INTM583030 - Thin capitalisation: breaches of agreement between HM Revenue & Customs and the group: Remedying a breach for future periods
If a breach of one or more covenants of a thin capitalisation agreement has occurred, one of the possible consequences is that treaty clearance ceases - see INTM583020.
In order to allow treaty clearance to continue, the UK group needs to restore its position to the arm’s length standard. One way of doing this is to renegotiate the agreement going forward. This does not mean simply lowering the standards of the financial conditions, but establishing a new set of conditions, appropriate to changed circumstances, that are themselves equivalent to the arm’s length position.
If the debt:EBITDA ratio for a particular year is higher than that agreed, a likely consequence is that not all the interest in that year will be deductible for tax purposes, but there is then the issue of what is appropriate in future years.
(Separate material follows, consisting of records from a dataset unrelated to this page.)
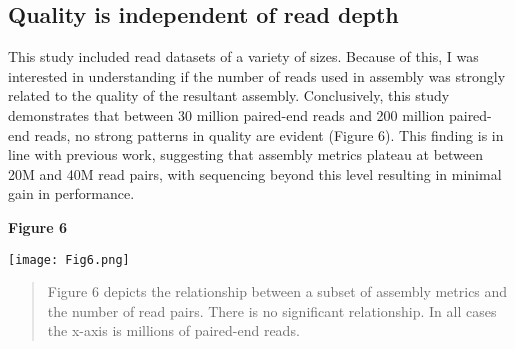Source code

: \documentclass[10pt,letterpaper]{article}
\providecommand{\DIFdelbegin}{} %
\newcommand{\DIFscaledelfig}{0.5}
\newlength{\DIFdelgraphicswidth} %
\newlength{\DIFdelgraphicsheight} %
\newcommand{\DIFdelincludegraphics}[2][]{%
\sbox{\DIFdelgraphicsbox}{\DIFOincludegraphics[#1]{#2}}%
\settoboxwidth{\DIFdelgraphicswidth}{\DIFdelgraphicsbox} %
\settoboxtotalheight{\DIFdelgraphicsheight}{\DIFdelgraphicsbox} %
\scalebox{\DIFscaledelfig}{%
\parbox[b]{\DIFdelgraphicswidth}{\usebox{\DIFdelgraphicsbox}\\[-\baselineskip] \rule{\DIFdelgraphicswidth}{0em}}\llap{\resizebox{\DIFdelgraphicswidth}{\DIFdelgraphicsheight}{%
\setlength{\unitlength}{\DIFdelgraphicswidth}%
\begin{picture}(1,1)%
\thicklines\linethickness{2pt} %
{\color[rgb]{1,0,0}\put(0,0){\framebox(1,1){}}}%
{\color[rgb]{1,0,0}\put(0,0){\line( 1,1){1}}}%
{\color[rgb]{1,0,0}\put(0,1){\line(1,-1){1}}}%
\end{picture}%
}\hspace*{3pt}}} %
} %
\DeclareRobustCommand{\DIFdelbegin}{\DIFOdelbegin \let\includegraphics\DIFdelincludegraphics} %
\begin{document}
\subsection{Quality is independent of read depth}

This study included read datasets of a variety of sizes. Because of this, I was interested in understanding if the number of reads used in assembly was strongly related to the quality of the resultant assembly. Conclusively, this study demonstrates that between 30 million paired-end reads and 200 million paired-end reads, no strong patterns in quality are evident (Figure 6). This finding is in line with previous work, \citep{MacManes:2015iz} suggesting that assembly metrics plateau at between 20M and 40M read pairs, with sequencing beyond this level resulting in minimal gain in performance.  


\textbf{\hypertarget{Figure 6}{Figure 6}} \\
\centerline{\texttt{[image: Fig6.png]}}
\begin{quote}
\small{Figure 6 depicts the relationship between a subset of assembly metrics and the number of read pairs. There is no significant relationship. In all cases the x-axis is millions of paired-end reads. }
\end{quote}


    

\DIFdelbegin %

\end{document}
Further disallowances? Renegotiation of the agreement going forward may simply involve agreement that the quantum of debt which will be treated as interest-bearing will be reduced, with the balance being treated as equity. Alternatively, it may be agreed that an additional amount of equity will be injected into the UK borrowing unit, to rebalance the ratio and reduce the debt.
In the face of a disallowance, the lender and the borrower’s group may be able to claim under Para 6C or 6D of Sch 28AA. See INTM542180 and INTM542190.
HM Revenue & Customs considers each year of a thin capitalisation agreement on its own merit. It will not agree to an average position spread over several years. For example, if there is a breach of the covenant, requiring a disallowance, but in the following year the UK grouping pays less interest than the agreement permits, HMRC will not agree to carry over disallowed interest from the first year to be deductible in the second or thereafter. Nor will it agree to an averaging of the effect of the covenants; each covenant is applied separately and the appropriate disallowance made to give effect to each.
As indicated in INTM583010, the conditions agreed might not equate to those which would exist between the borrower and a third-party lender, because it is impossible and inappropriate for HMRC to put itself precisely in the same position as a commercial lender. Nevertheless, it expects the other party to the agreement to adhere to those conditions once they have been agreed, although it may be prepared to renegotiate conditions going forward.
In all cases, the aim in renegotiating an agreement is to produce a new set of conditions that are as close as possible to the arm’s length standard so that treaty clearance may continue. However, HMRC will not enter into such an agreement unless it believes there is a reasonable chance of adherence to the new conditions.